From there, I’ll write an FNN function that uses all of these internally.

import numpy as np
import copy
from typing import Callable
import matplotlib.pyplot as plt

Activation Functions#

First, I’ll implement the activation functions and their derivatives.

Note that we don’t really need the softmax derivative as the derivative of the cost with respect to the output nodes’ weighted inputs is a known quantity. Because of this, there is a placeholder function that returns None (this is a little inefficient - but avoids me having to rewrite the whole network!):

def sigmoid(x: np.ndarray) -> np.ndarray:
    """
    Element-wise sigmoid function

    Args:
        x: array of values

    Returns: array of transformed values of the same shape as x
    """
    return 1.0 / (1.0 + np.exp(-x))

def deriv_sigmoid(x: np.ndarray) -> np.ndarray:
    """
    Element-wise sigmoid derivative function

    Args:
        x: array of values

    Returns: array of transformed values of the same shape as x
    """
    return sigmoid(x)*(1-sigmoid(x))
def softmax(x: np.ndarray) -> np.ndarray:
    """
    Element-wise softmax function

    Args:
        x: array of values

    Returns: array of transformed values of the same shape as x
    """
    shiftx = x - np.max(x) #creates numerical stability w/out changing result
    expx = np.exp(shiftx)
    return expx / np.sum(expx, axis=0)

def deriv_softmax(x: np.ndarray) -> None:
    """
    Placeholder function for softmax derivative. Not necessary because of
    the formula for dCost/dZ for the output layer
    """
    return None
    
def tanh(x: np.ndarray) -> np.ndarray:
    """
    Element-wise tanh function

    Args:
        x: array of values

    Returns: array of transformed values of the same shape as x
    """
    return (np.exp(x) - np.exp(-x))/(np.exp(x)+np.exp(-x))

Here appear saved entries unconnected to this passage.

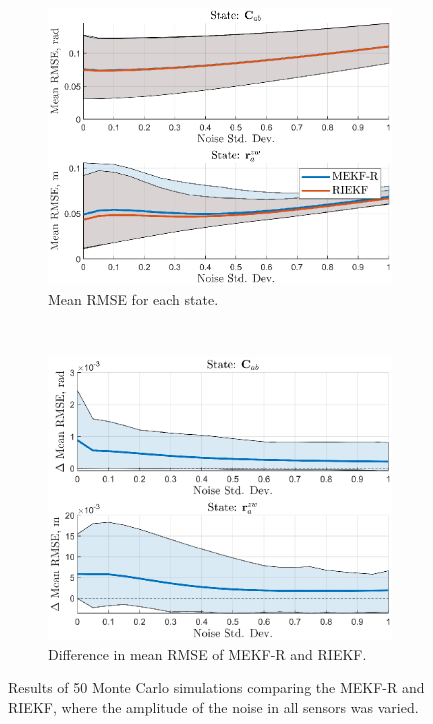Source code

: \begin{figure}
	\centering
	\begin{subfigure}[b]{0.5\textwidth}
		\includegraphics[width=\textwidth]{figs/se3/noise_trials/comp_noise_rmse_state_All_R.eps}
		\caption{Mean RMSE for each state.}
	\end{subfigure}
	~
	\begin{subfigure}[b]{0.5\textwidth}
		\includegraphics[width=\textwidth]{figs/se3/noise_trials/comp_noise_diff_state_All_R.eps}
		\caption{Difference in mean RMSE of MEKF-R and RIEKF.}
	\end{subfigure}
	\caption[Results comparing the MEKF-R and RIEKF varying all sensor noise.]{Results of 50 Monte Carlo simulations comparing the MEKF-R and RIEKF, where the amplitude of the noise in all sensors was varied. }
	\label{fig:comp_noise_all_R}
\end{figure}

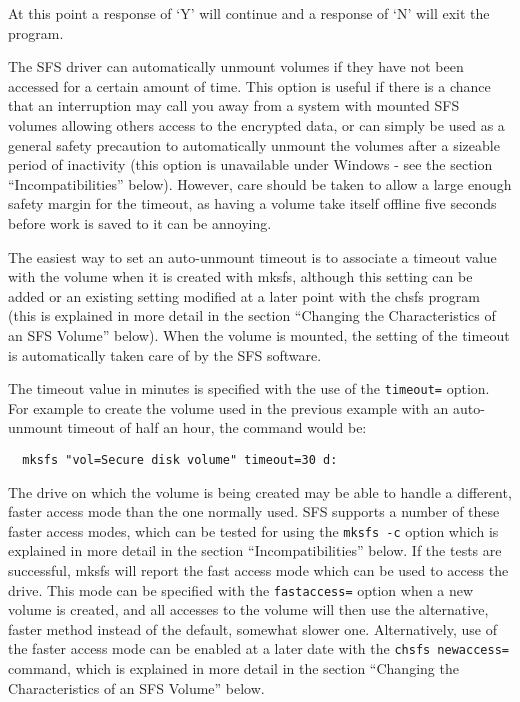 At this point a response of `Y' will continue and a response of `N' will exit
the program.

The SFS driver can automatically unmount volumes if they have not been accessed
for a certain amount of time.  This option is useful if there is a chance that
an interruption may call you away from a system with mounted SFS volumes
allowing others access to the encrypted data, or can simply be used as a
general safety precaution to automatically unmount the volumes after a sizeable
period of inactivity (this option is unavailable under Windows - see the
section ``Incompatibilities'' below).  However, care should be taken to allow a
large enough safety margin for the timeout, as having a volume take itself
offline five seconds before work is saved to it can be annoying.

The easiest way to set an auto-unmount timeout is to associate a timeout value
with the volume when it is created with mksfs, although this setting can be
added or an existing setting modified at a later point with the chsfs program
(this is explained in more detail in the section ``Changing the Characteristics
of an SFS Volume'' below).  When the volume is mounted, the setting of the
timeout is automatically taken care of by the SFS software.

The timeout value in minutes is specified with the use of the {\tt timeout=}
option.  For example to create the volume used in the previous example with an
auto-unmount timeout of half an hour, the command would be:

\begin{verbatim}
  mksfs "vol=Secure disk volume" timeout=30 d:
\end{verbatim}

The drive on which the volume is being created may be able to handle a
different, faster access mode than the one normally used.  SFS supports a
number of these faster access modes, which can be tested for using the {\tt mksfs
-c} option which is explained in more detail in the section ``Incompatibilities''
below.  If the tests are successful, mksfs will report the fast access mode
which can be used to access the drive.  This mode can be specified with the
{\tt fastaccess=} option when a new volume is created, and all accesses to the
volume will then use the alternative, faster method instead of the default,
somewhat slower one.  Alternatively, use of the faster access mode can be
enabled at a later date with the {\tt chsfs newaccess=} command, which is explained
in more detail in the section ``Changing the Characteristics of an SFS Volume''
below.

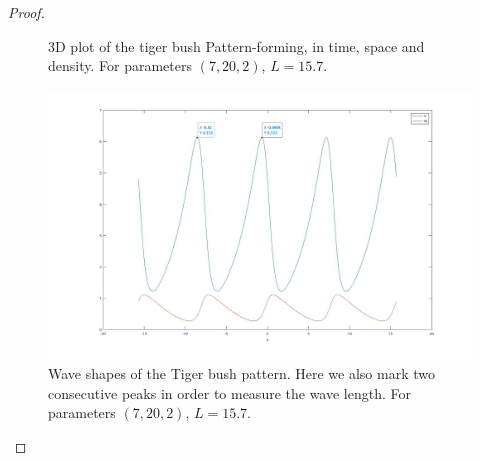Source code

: \documentclass[11pt]{article}
\theoremstyle{quest}
\begin{document}
\begin{proof}
\begin{figure}[h!]
        \caption{3D plot of the tiger bush Pattern-forming, in time, space and density.
        For parameters $(7,20,2)$, $L=15.7$.}
        \label{fig:q6fig1}
    \end{figure}
    \begin{figure}[h!]
        \includegraphics[width=\linewidth]{figures/Q6_fig2.jpg}
        \caption{Wave shapes of the Tiger bush pattern. Here we also mark two consecutive peaks
        in order to measure the wave length. For parameters $(7,20,2)$, $L=15.7$.}
        \label{fig:q6fig2}
    \end{figure}
    \clearpage
     
\end{proof}
\end{document}
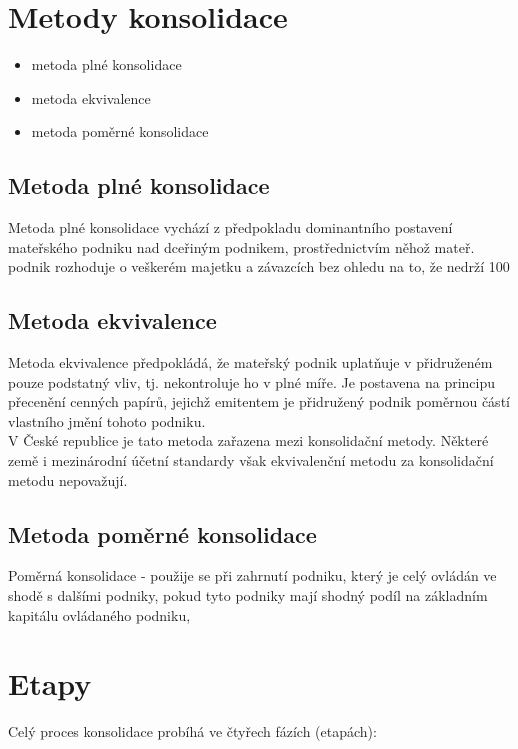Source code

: \documentclass[12pt]{article}
\begin{document}
\section{Metody konsolidace} 
\begin{itemize}
\item metoda plné konsolidace
\item metoda ekvivalence
\item metoda poměrné konsolidace
\end{itemize}

\subsection{Metoda plné konsolidace}

Metoda plné konsolidace vychází z předpokladu dominantního postavení mateřského podniku nad dceřiným podnikem, prostřednictvím něhož mateř. podnik rozhoduje o veškerém majetku a závazcích bez ohledu na to, že nedrží 100%
 
\subsection{Metoda ekvivalence}

Metoda ekvivalence předpokládá, že mateřský podnik uplatňuje v přidruženém pouze podstatný vliv, tj. nekontroluje ho v plné míře. Je postavena na principu přecenění cenných papírů, jejichž emitentem je přidružený podnik poměrnou částí vlastního jmění tohoto podniku.
\\

V České republice je tato metoda zařazena mezi konsolidační metody. Některé země 
i mezinárodní účetní standardy však ekvivalenční metodu za konsolidační metodu nepovažují.

\subsection{Metoda poměrné konsolidace}

Poměrná konsolidace - použije se při zahrnutí podniku, který je celý ovládán ve shodě s dalšími podniky, pokud tyto podniky mají shodný podíl na základním kapitálu ovládaného podniku,

\section{Etapy}

Celý proces konsolidace probíhá ve čtyřech fázích (etapách):
\end{document}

def deriv_tanh(x: np.ndarray) -> np.ndarray:
    """
    Element-wise tanh derivative function

    Args:
        x: array of values

    Returns: array of transformed values of the same shape as x
    """
    return 1 - np.power(tanh(x),2)
def relu(x: np.ndarray) -> np.ndarray:
    """
    Element-wise ReLU function

    Args:
        x: array of values

    Returns: array of transformed values of the same shape as x
    """
    return x * (x>=0)

def deriv_relu(x: np.ndarray) -> np.ndarray:
    """
    Element-wise ReLU derivative function

    Args:
        x: array of values

    Returns: array of transformed values of the same shape as x
    """
    return (x>=0).astype("int")
def linear(x: np.ndarray) -> np.ndarray:
    """
    Element-wise linear function

    Args:
        x: array of values

    Returns: array of transformed values of the same shape as x
    """
    return x

def deriv_linear(x: np.ndarray) -> np.ndarray:
    """
    Element-wise linear derivative function

    Args:
        x: array of values

    Returns: array of transformed values of the same shape as x
    """
    return np.ones(x.shape)

Cost Functions#

Next, the cost functions and their derivatives. We don’t actually need to compute the cost to estimate a neural network, but I think it’s useful to demonstrate how it can be done.

As with softmax, we also don’t need the derivative of cross-entropy as the derivative of the cost with respect to the output nodes’ weighted inputs is a known quantity.

def mse(yhat: np.ndarray, y: np.ndarray) -> np.ndarray:
    """
    MSE cost function

    Args:
        yhat: Array of predicted values
        y: Array of true values

    Returns: An array of costs
    """
    return np.power(yhat-y,2)

def deriv_mse(yhat: np.ndarray, y: np.ndarray) -> np.ndarray:
    """
    MSE cost derivative function

    Args:
        yhat: Array of predicted values
        y: Array of true values

    Returns: An array of cost derviatives
    """
    return 2*(yhat-y)
def binary_cross_entropy(yhat: np.ndarray, y: np.ndarray) -> np.ndarray:
    """
    Binary cross entropy cost function

    Args:
        yhat: Array of predicted values
        y: Array of true values

    Returns: An array of costs
    """
    return -y * np.log(yhat) - (1-y)*np.log(1-yhat)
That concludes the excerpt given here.